2. In Surrey as is the case nationwide, very few mainstream disability organisations are working with disabled asylum seekers and refugees and the voluntary refugee support services outside Surrey County Councils borders are providing the bulk of the support. The voluntary services are, however, restricted by lack of funding and resources and unless they network with disability experts, they can lack the knowledge to deal with the many issues their clients face. Barriers to accessing services stem from language problems and the cost/lack of interpreters; the impact of immigration status on health and benefit entitlements, cultural misunderstandings, and the stigma attached to disability in some refugee populations.
A One Stop Service in Surrey would be most welcome as it would aim to reduce the length of time application processing takes and aid the detection of potential mental health issues.

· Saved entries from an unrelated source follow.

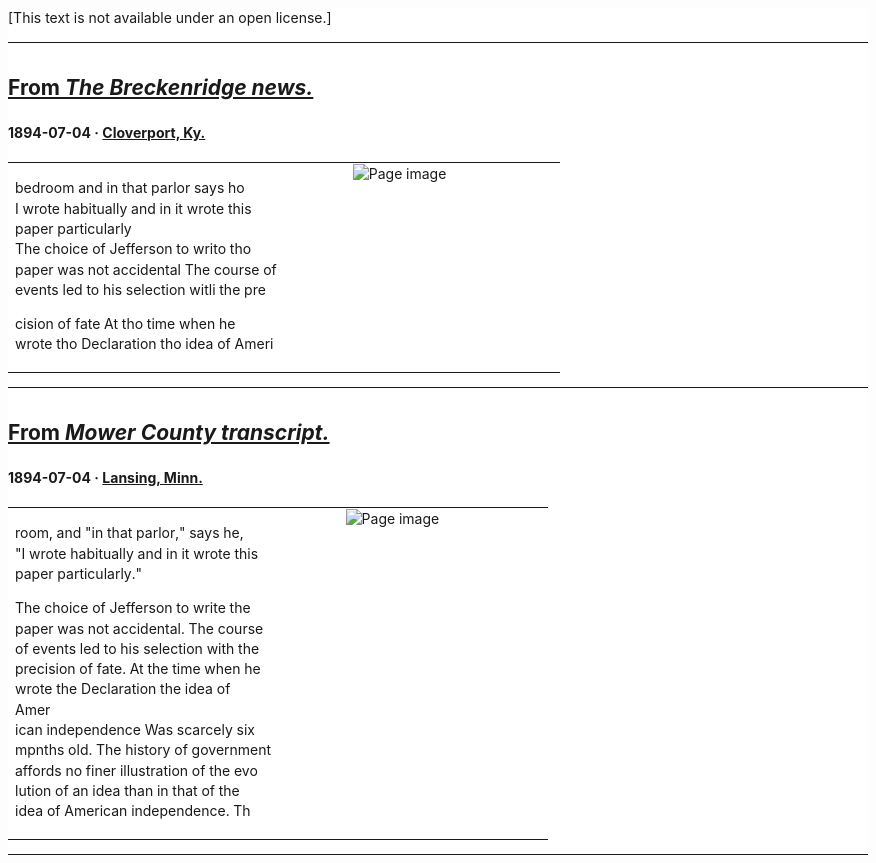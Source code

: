 [This text is not available under an open license.]

---

## [From _The Breckenridge news._](https://www.loc.gov/resource/sn86069309/1894-07-04/ed-1/?sp=6)

#### 1894-07-04 &middot; [Cloverport, Ky.](http://dbpedia.org/resource/Cloverport%2C_Kentucky)

<table style="width: 100%;"><tr><td style="width: 50%">

  
bedroom and in that parlor says ho  
I wrote habitually and in it wrote this  
paper particularly  
The choice of Jefferson to writo tho  
paper was not accidental The course of  
events led to his selection witli the pre  
  
cision of fate At tho time when he  
wrote tho Declaration tho idea of Ameri
</td><td style="width: 50%; max-height: 75%; margin: auto; display: block;">
<img alt="Page image" src="https://tile.loc.gov/image-services/iiif/service:ndnp:kyu:batch_kyu_airplane_ver01:data:sn86069309:00100481728:1894070401:0173/pct:7.270714153902934,55.06399554813578,12.36390477947961,4.549248747913189/!600,600/0/default.jpg"/>
</td>
</tr></table>

---

## [From _Mower County transcript._](https://www.loc.gov/resource/sn85025431/1894-07-04/ed-1/?sp=5)

#### 1894-07-04 &middot; [Lansing, Minn.](http://dbpedia.org/resource/Austin%2C_Minnesota)

<table style="width: 100%;"><tr><td style="width: 50%">

  
room, and &quot;in that parlor,&quot; says he,  
&quot;I wrote habitually and in it wrote this  
paper particularly.&quot;  
  
The choice of Jefferson to write the  
paper was not accidental. The course  
of events led to his selection with the  
precision of fate. At the time when he  
wrote the Declaration the idea of Amer­  
ican independence Was scarcely six  
mpnths old. The history of government  
affords no finer illustration of the evo­  
lution of an idea than in that of the  
idea of American independence. Th
</td><td style="width: 50%; max-height: 75%; margin: auto; display: block;">
<img alt="Page image" src="https://tile.loc.gov/image-services/iiif/service:ndnp:mnhi:batch_mnhi_rolls_ver01:data:sn85025431:00212479871:1894070401:0215/pct:49.198036006546644,33.61565754835756,13.960720130932897,7.30609286177559/!600,600/0/default.jpg"/>
</td>
</tr></table>

---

If this service cannot be provided, all of the Surrey organisations who work in this field need to work closely and coordinate their efforts with those on our borders so that activities and learning can be synchronised and clients can be cross referred as a matter of course.

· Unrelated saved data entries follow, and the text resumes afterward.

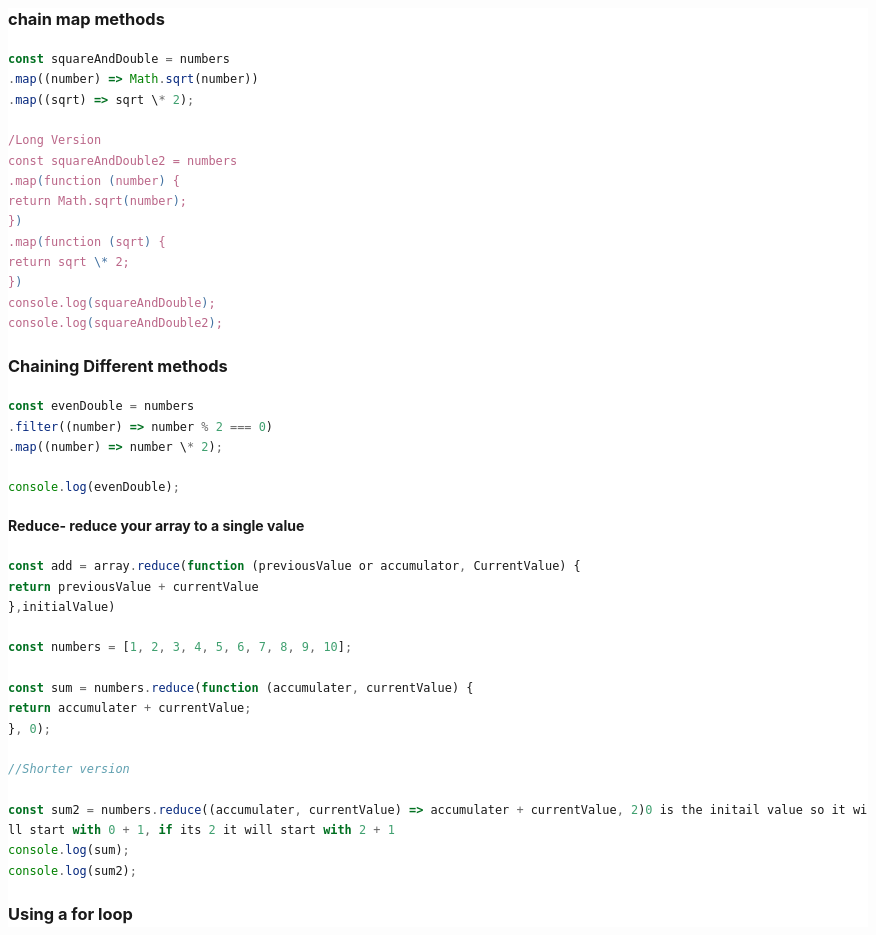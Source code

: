 
### chain map methods

```javascript
const squareAndDouble = numbers
.map((number) => Math.sqrt(number))
.map((sqrt) => sqrt \* 2);

/Long Version
const squareAndDouble2 = numbers
.map(function (number) {
return Math.sqrt(number);
})
.map(function (sqrt) {
return sqrt \* 2;
})
console.log(squareAndDouble);
console.log(squareAndDouble2);

```

### Chaining Different methods
```javascript
const evenDouble = numbers
.filter((number) => number % 2 === 0)
.map((number) => number \* 2);

console.log(evenDouble);

```

#### Reduce- reduce your array to a single value

```javascript
const add = array.reduce(function (previousValue or accumulator, CurrentValue) {
return previousValue + currentValue
},initialValue)

const numbers = [1, 2, 3, 4, 5, 6, 7, 8, 9, 10];

const sum = numbers.reduce(function (accumulater, currentValue) {
return accumulater + currentValue;
}, 0);

//Shorter version

const sum2 = numbers.reduce((accumulater, currentValue) => accumulater + currentValue, 2)0 is the initail value so it will start with 0 + 1, if its 2 it will start with 2 + 1
console.log(sum);
console.log(sum2);
```

### Using a for loop
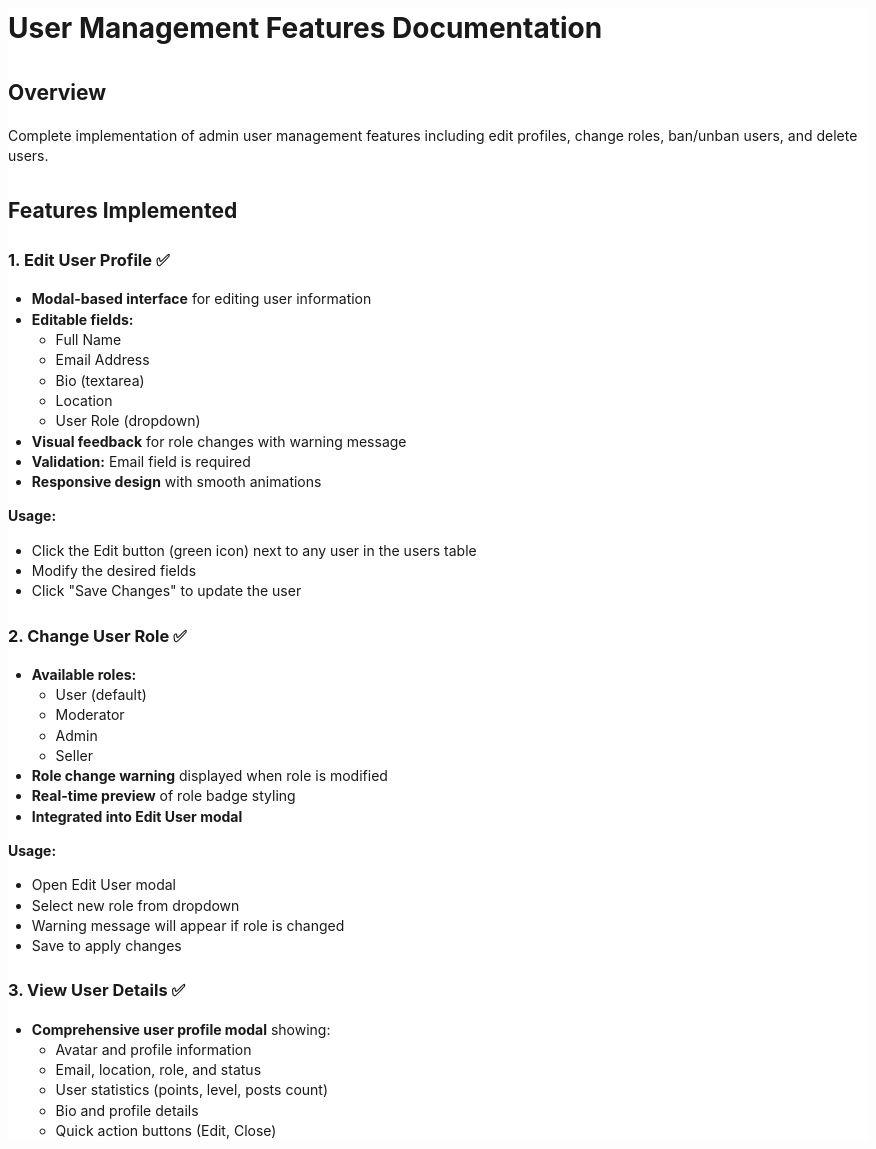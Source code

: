 # User Management Features Documentation

## Overview

Complete implementation of admin user management features including edit profiles, change roles, ban/unban users, and delete users.

## Features Implemented

### 1. **Edit User Profile** ✅

- **Modal-based interface** for editing user information
- **Editable fields:**
  - Full Name
  - Email Address
  - Bio (textarea)
  - Location
  - User Role (dropdown)
- **Visual feedback** for role changes with warning message
- **Validation:** Email field is required
- **Responsive design** with smooth animations

**Usage:**

- Click the Edit button (green icon) next to any user in the users table
- Modify the desired fields
- Click "Save Changes" to update the user

### 2. **Change User Role** ✅

- **Available roles:**
  - User (default)
  - Moderator
  - Admin
  - Seller
- **Role change warning** displayed when role is modified
- **Real-time preview** of role badge styling
- **Integrated into Edit User modal**

**Usage:**

- Open Edit User modal
- Select new role from dropdown
- Warning message will appear if role is changed
- Save to apply changes

### 3. **View User Details** ✅

- **Comprehensive user profile modal** showing:
  - Avatar and profile information
  - Email, location, role, and status
  - User statistics (points, level, posts count)
  - Bio and profile details
  - Quick action buttons (Edit, Close)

3. Improving the routes and methods of communication for this client group so that they find accessing every day services for health, education, housing and social welfare an easier task is a significant challenge. It is important to note that our terminology is often confusing. Those with a mental and /or physical disability respond better to an offer of support when their needs are placed under the heading of "health", as the word “disability” is not widely recognised or understood.
Over the course of the last nine months, collaboration and networking between local and regional disability organisations, neighbouring county and borough councils, health services, refugee support services and the relevant departments of the voluntary sector has already raised awareness of the range of skills and support that exist and the new initiatives that are being launched.
It is vital that these groups continue to work together to share current thinking so that practices can be regularly reviewed, policies developed, funding sought and ultimately that support for disabled refugees and asylum seekers is more consistent in its delivery.